- _Aim of the exercise_
Copy out the data line by line exactly, from its start to the line bearing "title: RPC Methods", inclusive.

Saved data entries
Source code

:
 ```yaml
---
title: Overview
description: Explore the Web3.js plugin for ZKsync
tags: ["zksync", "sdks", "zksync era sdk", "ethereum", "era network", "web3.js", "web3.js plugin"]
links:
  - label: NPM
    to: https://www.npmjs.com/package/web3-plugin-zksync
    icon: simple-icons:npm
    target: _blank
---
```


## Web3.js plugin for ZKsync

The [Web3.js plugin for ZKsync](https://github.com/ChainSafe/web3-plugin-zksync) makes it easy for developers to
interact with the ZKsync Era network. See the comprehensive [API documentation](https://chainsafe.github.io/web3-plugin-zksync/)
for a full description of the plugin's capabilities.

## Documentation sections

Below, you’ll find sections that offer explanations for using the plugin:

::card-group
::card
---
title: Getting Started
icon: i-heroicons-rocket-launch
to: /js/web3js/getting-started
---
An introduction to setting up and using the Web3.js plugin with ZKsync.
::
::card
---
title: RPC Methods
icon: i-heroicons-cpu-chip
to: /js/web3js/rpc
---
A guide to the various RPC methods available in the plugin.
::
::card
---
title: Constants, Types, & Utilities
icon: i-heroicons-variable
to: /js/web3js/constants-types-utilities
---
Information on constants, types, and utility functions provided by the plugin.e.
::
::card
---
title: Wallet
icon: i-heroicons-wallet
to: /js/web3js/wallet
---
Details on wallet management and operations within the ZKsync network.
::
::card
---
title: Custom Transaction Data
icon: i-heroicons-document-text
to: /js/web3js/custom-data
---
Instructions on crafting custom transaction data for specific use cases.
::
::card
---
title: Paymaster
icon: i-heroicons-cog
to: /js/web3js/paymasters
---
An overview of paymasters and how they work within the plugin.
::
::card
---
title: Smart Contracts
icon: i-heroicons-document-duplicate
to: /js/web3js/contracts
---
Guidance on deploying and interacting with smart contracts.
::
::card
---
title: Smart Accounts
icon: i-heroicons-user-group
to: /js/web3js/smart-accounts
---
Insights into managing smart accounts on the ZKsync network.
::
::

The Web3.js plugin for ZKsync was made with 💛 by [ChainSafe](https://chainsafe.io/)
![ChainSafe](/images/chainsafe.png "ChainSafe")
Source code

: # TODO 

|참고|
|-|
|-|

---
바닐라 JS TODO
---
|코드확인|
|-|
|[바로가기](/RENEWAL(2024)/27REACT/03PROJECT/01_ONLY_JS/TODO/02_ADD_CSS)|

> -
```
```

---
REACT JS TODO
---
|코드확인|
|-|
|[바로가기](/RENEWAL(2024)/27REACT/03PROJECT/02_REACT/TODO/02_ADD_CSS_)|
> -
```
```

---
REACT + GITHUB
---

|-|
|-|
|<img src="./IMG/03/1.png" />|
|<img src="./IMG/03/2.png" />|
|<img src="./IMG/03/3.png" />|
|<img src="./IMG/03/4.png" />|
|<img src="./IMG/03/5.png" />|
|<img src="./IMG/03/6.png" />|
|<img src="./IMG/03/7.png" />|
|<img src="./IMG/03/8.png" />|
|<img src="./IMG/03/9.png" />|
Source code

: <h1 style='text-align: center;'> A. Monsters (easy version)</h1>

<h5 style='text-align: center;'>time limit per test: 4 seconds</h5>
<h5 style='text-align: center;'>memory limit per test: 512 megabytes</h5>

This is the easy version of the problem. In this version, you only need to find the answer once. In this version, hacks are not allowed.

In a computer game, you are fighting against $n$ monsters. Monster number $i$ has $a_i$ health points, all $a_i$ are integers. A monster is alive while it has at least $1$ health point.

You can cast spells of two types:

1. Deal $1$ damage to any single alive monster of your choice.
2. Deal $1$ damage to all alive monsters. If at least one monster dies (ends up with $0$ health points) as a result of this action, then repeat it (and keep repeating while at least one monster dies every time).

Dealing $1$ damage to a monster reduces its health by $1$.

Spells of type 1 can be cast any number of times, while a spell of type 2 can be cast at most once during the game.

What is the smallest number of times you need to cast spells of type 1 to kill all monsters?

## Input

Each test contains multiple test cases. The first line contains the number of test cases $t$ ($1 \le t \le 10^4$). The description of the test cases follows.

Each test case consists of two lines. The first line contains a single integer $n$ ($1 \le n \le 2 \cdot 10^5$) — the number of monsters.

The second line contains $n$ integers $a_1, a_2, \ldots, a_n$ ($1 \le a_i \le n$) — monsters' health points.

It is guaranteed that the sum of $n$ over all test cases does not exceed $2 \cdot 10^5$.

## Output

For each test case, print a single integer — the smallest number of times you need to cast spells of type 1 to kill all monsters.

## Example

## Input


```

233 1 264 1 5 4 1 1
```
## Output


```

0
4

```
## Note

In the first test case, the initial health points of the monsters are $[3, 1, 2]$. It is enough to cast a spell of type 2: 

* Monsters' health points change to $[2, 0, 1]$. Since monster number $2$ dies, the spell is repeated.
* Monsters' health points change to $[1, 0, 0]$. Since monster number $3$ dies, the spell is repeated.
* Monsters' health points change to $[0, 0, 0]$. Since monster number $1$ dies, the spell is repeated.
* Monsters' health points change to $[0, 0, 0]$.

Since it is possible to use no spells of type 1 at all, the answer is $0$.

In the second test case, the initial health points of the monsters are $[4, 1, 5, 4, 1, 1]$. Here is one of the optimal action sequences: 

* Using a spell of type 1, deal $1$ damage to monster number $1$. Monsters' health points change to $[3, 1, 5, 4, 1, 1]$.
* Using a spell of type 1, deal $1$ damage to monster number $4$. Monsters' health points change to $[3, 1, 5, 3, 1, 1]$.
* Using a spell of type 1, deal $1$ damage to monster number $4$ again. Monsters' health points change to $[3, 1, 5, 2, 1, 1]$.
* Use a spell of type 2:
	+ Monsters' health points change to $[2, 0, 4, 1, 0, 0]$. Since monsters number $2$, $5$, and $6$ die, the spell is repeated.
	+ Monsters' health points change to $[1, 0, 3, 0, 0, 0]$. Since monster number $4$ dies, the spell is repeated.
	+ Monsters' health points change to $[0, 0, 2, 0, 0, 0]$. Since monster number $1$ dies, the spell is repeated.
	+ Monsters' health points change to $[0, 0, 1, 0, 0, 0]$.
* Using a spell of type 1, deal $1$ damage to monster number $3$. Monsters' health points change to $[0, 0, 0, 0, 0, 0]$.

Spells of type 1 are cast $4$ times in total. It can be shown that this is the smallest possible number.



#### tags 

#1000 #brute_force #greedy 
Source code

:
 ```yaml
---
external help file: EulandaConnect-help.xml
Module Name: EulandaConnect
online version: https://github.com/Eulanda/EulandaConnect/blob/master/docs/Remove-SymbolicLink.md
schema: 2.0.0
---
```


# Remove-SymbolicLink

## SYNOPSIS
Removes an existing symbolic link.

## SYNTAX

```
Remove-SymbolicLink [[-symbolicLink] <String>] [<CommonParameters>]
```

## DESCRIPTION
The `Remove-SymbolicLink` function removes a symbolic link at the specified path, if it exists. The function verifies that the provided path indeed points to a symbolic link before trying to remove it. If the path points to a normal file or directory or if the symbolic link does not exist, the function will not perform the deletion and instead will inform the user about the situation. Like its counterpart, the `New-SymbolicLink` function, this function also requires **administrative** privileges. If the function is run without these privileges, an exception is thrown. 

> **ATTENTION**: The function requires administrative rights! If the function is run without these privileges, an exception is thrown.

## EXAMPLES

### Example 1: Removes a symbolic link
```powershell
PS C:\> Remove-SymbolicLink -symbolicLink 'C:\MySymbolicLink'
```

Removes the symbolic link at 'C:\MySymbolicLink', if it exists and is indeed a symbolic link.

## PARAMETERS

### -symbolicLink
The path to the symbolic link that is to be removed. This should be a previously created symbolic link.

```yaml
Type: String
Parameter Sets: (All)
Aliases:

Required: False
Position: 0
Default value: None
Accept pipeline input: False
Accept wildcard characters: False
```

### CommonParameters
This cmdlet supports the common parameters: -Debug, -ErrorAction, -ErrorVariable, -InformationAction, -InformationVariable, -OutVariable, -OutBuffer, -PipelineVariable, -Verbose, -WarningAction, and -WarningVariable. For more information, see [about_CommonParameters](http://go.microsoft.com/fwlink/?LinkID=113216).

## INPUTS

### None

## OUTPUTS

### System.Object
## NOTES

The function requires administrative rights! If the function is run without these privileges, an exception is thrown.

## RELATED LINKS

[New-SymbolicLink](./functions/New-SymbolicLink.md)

- _Reply_
Source code

:
 ```yaml
---
title: Overview
description: Explore the Web3.js plugin for ZKsync
tags: ["zksync", "sdks", "zksync era sdk", "ethereum", "era network", "web3.js", "web3.js plugin"]
links:
  - label: NPM
    to: https://www.npmjs.com/package/web3-plugin-zksync
    icon: simple-icons:npm
    target: _blank
---
```


## Web3.js plugin for ZKsync

The [Web3.js plugin for ZKsync](https://github.com/ChainSafe/web3-plugin-zksync) makes it easy for developers to
interact with the ZKsync Era network. See the comprehensive [API documentation](https://chainsafe.github.io/web3-plugin-zksync/)
for a full description of the plugin's capabilities.

## Documentation sections

Below, you’ll find sections that offer explanations for using the plugin:

::card-group
::card
---
title: Getting Started
icon: i-heroicons-rocket-launch
to: /js/web3js/getting-started
---
An introduction to setting up and using the Web3.js plugin with ZKsync.
::
::card
---
title: RPC Methods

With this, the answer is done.